Instrucciones para hacer un “Ojo de Dios” huichol

Te decimos cómo hacer un Ojo de Dios, amuleto ritual de los huicholes que representa al Universo.

La cultura wixárika (huichola) da un particular valor a la “capacidad de ver”. De algún modo el nierika (tsik+ri) es “el don de ver”, y representa una especie de portal a la vez que una suerte de escudo protector para que el peregrino se concentre en el ahora.

Por otro lado, el consumo ritual de hikuri (peyote) está asociado a la “capacidad de ver”, de entender el mundo desde las revelaciones divinas que facilita este regalo de la tierra.
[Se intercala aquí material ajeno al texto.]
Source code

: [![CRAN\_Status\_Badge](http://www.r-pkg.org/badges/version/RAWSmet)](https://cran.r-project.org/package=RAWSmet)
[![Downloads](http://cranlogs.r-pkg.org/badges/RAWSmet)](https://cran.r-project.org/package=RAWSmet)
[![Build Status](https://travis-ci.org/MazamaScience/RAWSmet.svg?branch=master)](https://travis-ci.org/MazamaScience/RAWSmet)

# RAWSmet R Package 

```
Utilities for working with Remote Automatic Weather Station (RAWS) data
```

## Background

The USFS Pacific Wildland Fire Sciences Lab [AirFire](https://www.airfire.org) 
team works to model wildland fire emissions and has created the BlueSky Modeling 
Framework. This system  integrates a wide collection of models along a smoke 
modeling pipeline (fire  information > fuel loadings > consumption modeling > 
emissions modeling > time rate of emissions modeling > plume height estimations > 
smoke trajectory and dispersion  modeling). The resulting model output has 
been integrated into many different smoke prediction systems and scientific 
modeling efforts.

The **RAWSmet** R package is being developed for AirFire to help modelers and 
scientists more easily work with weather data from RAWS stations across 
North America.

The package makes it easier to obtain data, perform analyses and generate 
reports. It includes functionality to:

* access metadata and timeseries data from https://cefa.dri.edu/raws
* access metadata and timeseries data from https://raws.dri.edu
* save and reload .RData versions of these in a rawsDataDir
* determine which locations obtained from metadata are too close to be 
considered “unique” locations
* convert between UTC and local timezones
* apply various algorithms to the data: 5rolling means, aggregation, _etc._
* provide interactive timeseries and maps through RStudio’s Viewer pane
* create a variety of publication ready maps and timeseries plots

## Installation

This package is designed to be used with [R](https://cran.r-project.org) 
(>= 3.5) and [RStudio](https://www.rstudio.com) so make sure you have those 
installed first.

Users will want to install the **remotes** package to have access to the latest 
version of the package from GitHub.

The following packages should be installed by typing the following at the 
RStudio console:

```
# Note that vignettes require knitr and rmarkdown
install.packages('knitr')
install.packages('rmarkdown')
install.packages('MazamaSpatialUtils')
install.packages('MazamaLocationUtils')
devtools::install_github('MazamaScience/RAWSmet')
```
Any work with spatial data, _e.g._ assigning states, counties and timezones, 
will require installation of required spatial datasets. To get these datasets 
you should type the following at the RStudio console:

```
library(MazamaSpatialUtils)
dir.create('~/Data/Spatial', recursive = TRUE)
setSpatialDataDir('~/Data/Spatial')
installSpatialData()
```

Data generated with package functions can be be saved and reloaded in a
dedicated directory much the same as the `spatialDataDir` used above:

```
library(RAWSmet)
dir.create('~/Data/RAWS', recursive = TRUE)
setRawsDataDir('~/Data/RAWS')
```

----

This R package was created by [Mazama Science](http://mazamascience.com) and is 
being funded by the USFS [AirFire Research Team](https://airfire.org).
El arte y la cultura wixárika están marcados por esta facultad, que apunta a una manera de entender distinto el mundo más allá de lo evidente.

Otro de los elementos wixárikas que muestran esta fascinación y necesidad de trascendencia a través de la visión-entendimiento es el llamado Ojo de Dios (si’kuli). Este amuleto, artesanal y ritual, representa el universo; en él se encuentran los cinco rumbos del cosmos: sur, yuawime, color azul; norte: ta+lawime, morado; oeste, taxawime, amarillo; este: tsayule– “multicolor” o “pinto”. Este “mundo” da una especial importancia al oriente, de donde nace tatewari, el “abuelo fuego”, quizá el dios más importante en la cosmovisión wixárika.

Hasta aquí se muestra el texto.